I know I have to use the division algorithm to put into the form $p^2 + 2 = 3q + r$ but everything I've tried after that has lead me to a dead end. I've mainly been trying to show $r=0$ or to make the right side a product.

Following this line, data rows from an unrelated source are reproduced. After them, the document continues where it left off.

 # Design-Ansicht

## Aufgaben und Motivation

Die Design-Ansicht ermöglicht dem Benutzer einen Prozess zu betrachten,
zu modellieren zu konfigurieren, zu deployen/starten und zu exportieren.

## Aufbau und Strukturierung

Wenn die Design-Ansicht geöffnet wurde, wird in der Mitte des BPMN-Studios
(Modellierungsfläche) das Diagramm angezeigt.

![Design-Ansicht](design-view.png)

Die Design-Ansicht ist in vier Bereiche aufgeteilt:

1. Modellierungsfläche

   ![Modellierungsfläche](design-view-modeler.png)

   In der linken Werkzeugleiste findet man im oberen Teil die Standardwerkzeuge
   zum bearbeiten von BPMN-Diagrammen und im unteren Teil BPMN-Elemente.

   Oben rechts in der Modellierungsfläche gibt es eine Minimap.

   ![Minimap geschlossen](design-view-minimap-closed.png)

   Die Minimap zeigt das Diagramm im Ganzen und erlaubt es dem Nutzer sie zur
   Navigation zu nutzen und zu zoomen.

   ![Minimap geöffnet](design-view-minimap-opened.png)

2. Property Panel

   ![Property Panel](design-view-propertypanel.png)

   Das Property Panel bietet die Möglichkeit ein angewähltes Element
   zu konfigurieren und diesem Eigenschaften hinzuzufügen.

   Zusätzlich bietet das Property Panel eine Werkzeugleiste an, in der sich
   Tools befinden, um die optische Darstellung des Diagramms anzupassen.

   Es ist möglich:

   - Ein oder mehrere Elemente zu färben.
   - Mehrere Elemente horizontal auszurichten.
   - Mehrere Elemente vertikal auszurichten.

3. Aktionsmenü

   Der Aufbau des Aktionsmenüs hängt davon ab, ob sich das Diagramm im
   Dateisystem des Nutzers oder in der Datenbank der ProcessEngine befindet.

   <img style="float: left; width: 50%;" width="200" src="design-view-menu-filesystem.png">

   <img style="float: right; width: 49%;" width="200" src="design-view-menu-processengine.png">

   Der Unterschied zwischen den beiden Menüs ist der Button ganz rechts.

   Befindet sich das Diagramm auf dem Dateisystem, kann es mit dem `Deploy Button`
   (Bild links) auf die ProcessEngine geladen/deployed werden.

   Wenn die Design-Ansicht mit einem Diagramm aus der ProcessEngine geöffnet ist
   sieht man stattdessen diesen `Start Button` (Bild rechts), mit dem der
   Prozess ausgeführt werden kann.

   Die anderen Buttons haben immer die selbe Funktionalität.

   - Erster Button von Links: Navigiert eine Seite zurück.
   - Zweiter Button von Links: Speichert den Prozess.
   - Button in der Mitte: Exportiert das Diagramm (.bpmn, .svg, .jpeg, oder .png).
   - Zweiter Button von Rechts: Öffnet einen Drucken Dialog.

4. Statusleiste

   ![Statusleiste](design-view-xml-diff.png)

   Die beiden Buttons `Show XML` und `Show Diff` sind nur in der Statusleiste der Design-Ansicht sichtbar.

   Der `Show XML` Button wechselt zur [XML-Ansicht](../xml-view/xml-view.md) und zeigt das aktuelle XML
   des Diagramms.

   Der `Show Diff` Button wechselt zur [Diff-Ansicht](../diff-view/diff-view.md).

Any help or hints would be appreciated.

Answer 1

If $p\geq 5$ is prime then $p=3n+k$ where $k\in\{1,2\}$ so that $$ 2+p^2=2+(3n+k)^2=2+9n^2+6nk+k^2=9n^2+6nk+3+(k-1)(k+1). $$ With $k\in\{1,2\}$, every term on the rightmost expression above is divisible by $3$ so $2+p^2$ is divisible by $3$.

Answer 2

If you have already covered Fermat's little theorem, you could use $p^2\equiv 1\pmod 3$, so $p^2+2\equiv1+2\equiv0\pmod 3$ and therefore $p^2+2$ is divisible by 3.

Answer 3

Do you know about congruences?

If so, then since $p > 3$ but $3 \nmid p$, you have $p^2 \equiv 1 \bmod 3$. Hence $p^2 + 2 \equiv 0 \bmod 3$, which is what you want.

Answer 4

Every prime larger than $3$ can be expressed in the form $6k \pm 1$. If $p = 6k \pm 1$, then

\begin{align*} p^2 + 2 & = (6k \pm 1)^2 + 2\\ & = 36k^2 \pm 12k + 1 + 2\\ & = 36k^2 \pm 12k + 3\\ & = 3(12k^2 \pm 4k + 1) \end{align*} so $3|p^2 + 2$.